### Instructions for the task
The records below must be returned in full and unaltered.

START Provided material

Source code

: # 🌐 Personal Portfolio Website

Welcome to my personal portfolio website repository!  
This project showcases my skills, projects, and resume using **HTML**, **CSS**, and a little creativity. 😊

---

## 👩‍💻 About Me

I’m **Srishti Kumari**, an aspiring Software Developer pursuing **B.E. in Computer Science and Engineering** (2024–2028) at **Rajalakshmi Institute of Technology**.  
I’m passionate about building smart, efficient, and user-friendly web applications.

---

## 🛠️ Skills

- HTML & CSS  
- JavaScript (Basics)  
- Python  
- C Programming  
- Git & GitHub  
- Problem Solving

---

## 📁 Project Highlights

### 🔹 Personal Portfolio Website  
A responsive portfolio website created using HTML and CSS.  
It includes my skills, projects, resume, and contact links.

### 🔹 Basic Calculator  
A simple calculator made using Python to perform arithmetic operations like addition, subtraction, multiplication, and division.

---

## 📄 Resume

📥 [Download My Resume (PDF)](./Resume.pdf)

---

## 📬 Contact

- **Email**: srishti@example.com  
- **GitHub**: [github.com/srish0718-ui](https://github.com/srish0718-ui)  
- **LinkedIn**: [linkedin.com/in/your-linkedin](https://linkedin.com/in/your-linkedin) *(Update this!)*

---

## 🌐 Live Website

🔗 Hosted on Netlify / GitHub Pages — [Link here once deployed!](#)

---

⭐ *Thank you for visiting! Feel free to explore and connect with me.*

END Provided material

### Finished exercise
Source code

: # 🌐 Personal Portfolio Website

Welcome to my personal portfolio website repository!  
This project showcases my skills, projects, and resume using **HTML**, **CSS**, and a little creativity. 😊

---

## 👩‍💻 About Me

I’m **Srishti Kumari**, an aspiring Software Developer pursuing **B.E. in Computer Science and Engineering** (2024–2028) at **Rajalakshmi Institute of Technology**.  
I’m passionate about building smart, efficient, and user-friendly web applications.

---

## 🛠️ Skills

- HTML & CSS  
- JavaScript (Basics)  
- Python  
- C Programming  
- Git & GitHub  
- Problem Solving

---

## 📁 Project Highlights

### 🔹 Personal Portfolio Website  
A responsive portfolio website created using HTML and CSS.  
It includes my skills, projects, resume, and contact links.

### 🔹 Basic Calculator  
A simple calculator made using Python to perform arithmetic operations like addition, subtraction, multiplication, and division.

---

## 📄 Resume

📥 [Download My Resume (PDF)](./Resume.pdf)

---

## 📬 Contact

- **Email**: srishti@example.com  
- **GitHub**: [github.com/srish0718-ui](https://github.com/srish0718-ui)  
- **LinkedIn**: [linkedin.com/in/your-linkedin](https://linkedin.com/in/your-linkedin) *(Update this!)*

---

## 🌐 Live Website

🔗 Hosted on Netlify / GitHub Pages — [Link here once deployed!](#)

---

⭐ *Thank you for visiting! Feel free to explore and connect with me.*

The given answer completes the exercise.